Is this process sometimes difficult and bureaucratic? Yes. Is it worth attempting? Also yes. The legal framework exists for a reason.
Remote Work Changed the Calculation
Before 2020, arguing for remote work accommodations was much harder. Post-2020, the argument that remote work is an unreasonable request from a 15-person company is significantly weaker. Many autistic adults found the pandemic, for all its horrors, gave them their first sustained experience of working in an environment that was actually compatible with their neurology. The reduction in burnout was immediate.
If you can negotiate remote work — even partial remote work — it is worth doing. The commute, the open office, the mandatory small talk, the fluorescent lights: each of these is a sensory and social tax that accumulates over a workday and leaves you depleted. Remove what you can.
Small Talk Is Labor
Nobody talks about this clearly enough: small talk is labor for autistic people. Not slightly awkward performance. Actual cognitive labor.
Neurotypical people often experience small talk as automatic and low-cost, the social equivalent of breathing. For autistic people, small talk requires consciously generating socially appropriate content, monitoring tone, monitoring the other person's response, adjusting, maintaining eye contact at socially acceptable intervals, filling silence at appropriate moments, and managing the whole production without letting the effort show.
That is a significant cognitive load per interaction. In an open office where you are expected to respond to incidental small talk throughout the day, from multiple people, while also trying to work, the accumulated load is exhausting.
You are not antisocial.

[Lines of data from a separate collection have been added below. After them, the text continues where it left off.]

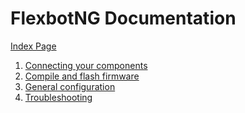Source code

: FlexbotNG Documentation
============================

[Index Page](https://flexbotng.github.io/Docs/)

1. [Connecting your components](https://flexbotng.github.io/Docs/documentation/connecting_components)
2. [Compile and flash firmware](https://flexbotng.github.io/Docs/documentation/compile)
3. [General configuration](https://flexbotng.github.io/Docs/documentation/general_configuration)
4. [Troubleshooting](https://flexbotng.github.io/Docs/documentation/troubleshooting)
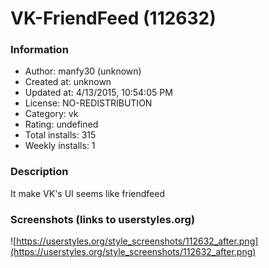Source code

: # VK-FriendFeed (112632)

### Information
- Author: manfy30 (unknown)
- Created at: unknown
- Updated at: 4/13/2015, 10:54:05 PM
- License: NO-REDISTRIBUTION
- Category: vk
- Rating: undefined
- Total installs: 315
- Weekly installs: 1


### Description
It make VK's UI seems like friendfeed


### Screenshots (links to userstyles.org)
![https://userstyles.org/style_screenshots/112632_after.png](https://userstyles.org/style_screenshots/112632_after.png)


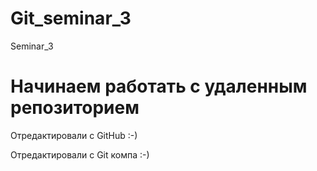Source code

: # Git_seminar_3
Seminar_3

# Начинаем работать с удаленным репозиторием

Отредактировали с GitHub :-)

Отредактировали с Git компа :-)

You are spending real cognitive resources on social management that other people are not spending. That cost is real.
When to Stop Trying
There are workplaces that cannot be made accessible through accommodations. Open-plan offices with no flexibility, employers who refuse to engage in the accommodation process, cultures that require constant social performance as a condition of professional advancement. Some work environments are fundamentally incompatible with autistic neurology regardless of how much you accommodate and adapt.
This is not a personal failure. It is information.

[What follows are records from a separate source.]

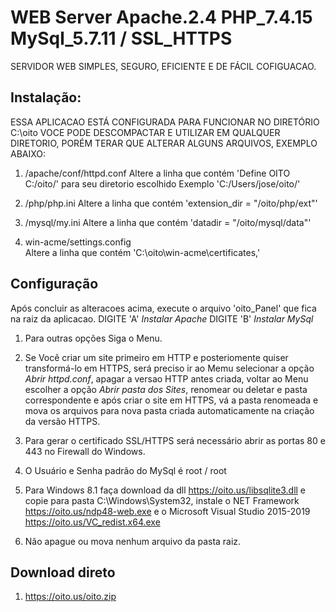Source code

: # WEB Server Apache.2.4 PHP_7.4.15 MySql_5.7.11 / SSL_HTTPS

SERVIDOR WEB SIMPLES, SEGURO, EFICIENTE E DE FÁCIL COFIGUACAO.
## Instalação:
ESSA APLICACAO ESTÁ CONFIGURADA PARA FUNCIONAR NO DIRETÓRIO C:\oito
VOCE PODE DESCOMPACTAR E UTILIZAR EM QUALQUER DIRETORIO, PORÉM TERAR QUE
ALTERAR ALGUNS ARQUIVOS, EXEMPLO ABAIXO:

1. /apache/conf/httpd.conf
Altere a linha que contém 'Define OITO C:/oito/' para seu diretorio escolhido
Exemplo 'C:/Users/jose/oito/'

2. /php/php.ini
Altere a linha que contém 'extension_dir = "/oito/php/ext"'

3. /mysql/my.ini 
Altere a linha que contém 'datadir		= "/oito/mysql/data"'

4. win-acme/settings.config  
Altere a linha que contém '<value>C:\oito\win-acme\certificates</value>,'
## Configuração 
Após concluir as alteracoes acima, execute o arquivo 'oito_Panel' que fica na raiz da aplicacao.
DIGITE 'A' *Instalar Apache*
DIGITE 'B' *Instalar MySql*

1. Para outras opções Siga o Menu.

2. Se Você criar um site primeiro em HTTP e posteriomente quiser transformá-lo em HTTPS, será preciso ir ao Memu selecionar a opção *Abrir httpd.conf*, apagar a versao HTTP antes criada, voltar ao Menu escolher a opção *Abrir pasta dos Sites*, renomear ou deletar e pasta correspondente e após criar o site em HTTPS, vá a pasta renomeada e mova os arquivos para nova pasta criada automaticamente na criação da versão HTTPS.

3. Para gerar o certificado SSL/HTTPS será necessário abrir as portas 80 e 443 no Firewall do Windows.


4. O Usuário e Senha padrão do MySql é root / root


4. Para Windows 8.1 faça download da dll https://oito.us/libsqlite3.dll e copie para pasta C:\Windows\System32, instale o NET Framework https://oito.us/ndp48-web.exe e o Microsoft Visual Studio 2015-2019 https://oito.us/VC_redist.x64.exe

5. Não apague ou mova nenhum arquivo da pasta raiz.


## Download direto
1. https://oito.us/oito.zip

The unemployment and underemployment rate for autistic adults is significantly higher than for non-autistic adults. This is not because autistic people are less capable. It is because most workplaces were designed without autistic people in mind and many have not adapted. Some workplaces are changing. Remote work, asynchronous communication, and explicit neurodiversity initiatives are making some environments more accessible.

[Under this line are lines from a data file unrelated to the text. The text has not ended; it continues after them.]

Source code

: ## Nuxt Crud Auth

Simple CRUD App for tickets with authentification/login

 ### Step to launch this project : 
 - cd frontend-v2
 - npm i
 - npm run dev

When an environment is genuinely incompatible — when you are burning out, when accommodations are refused, when the mismatch is structural rather than adjustable — it is worth considering what other options exist. Self-employment, remote roles, smaller organizations, fields with clearer performance metrics and less social performance demand. Not every autistic person has these options. But if you do, it is worth knowing that leaving an incompatible workplace is not giving up. It is accurate assessment of fit.
The Larger Point
The office is not designed for you. That is a fact about the office, not a fact about you. You did not fail to adapt to something well-designed. You are struggling to function in something built for a different kind of nervous system.
Knowing this does not fix the office. But it changes the story. The story changes from "I cannot handle normal work conditions" to "I am operating in work conditions that are genuinely hard for my neurology, and I deserve better."
Demand better. Use the legal framework you have. Negotiate what you can. And when you cannot negotiate your way to something workable, take that information seriously.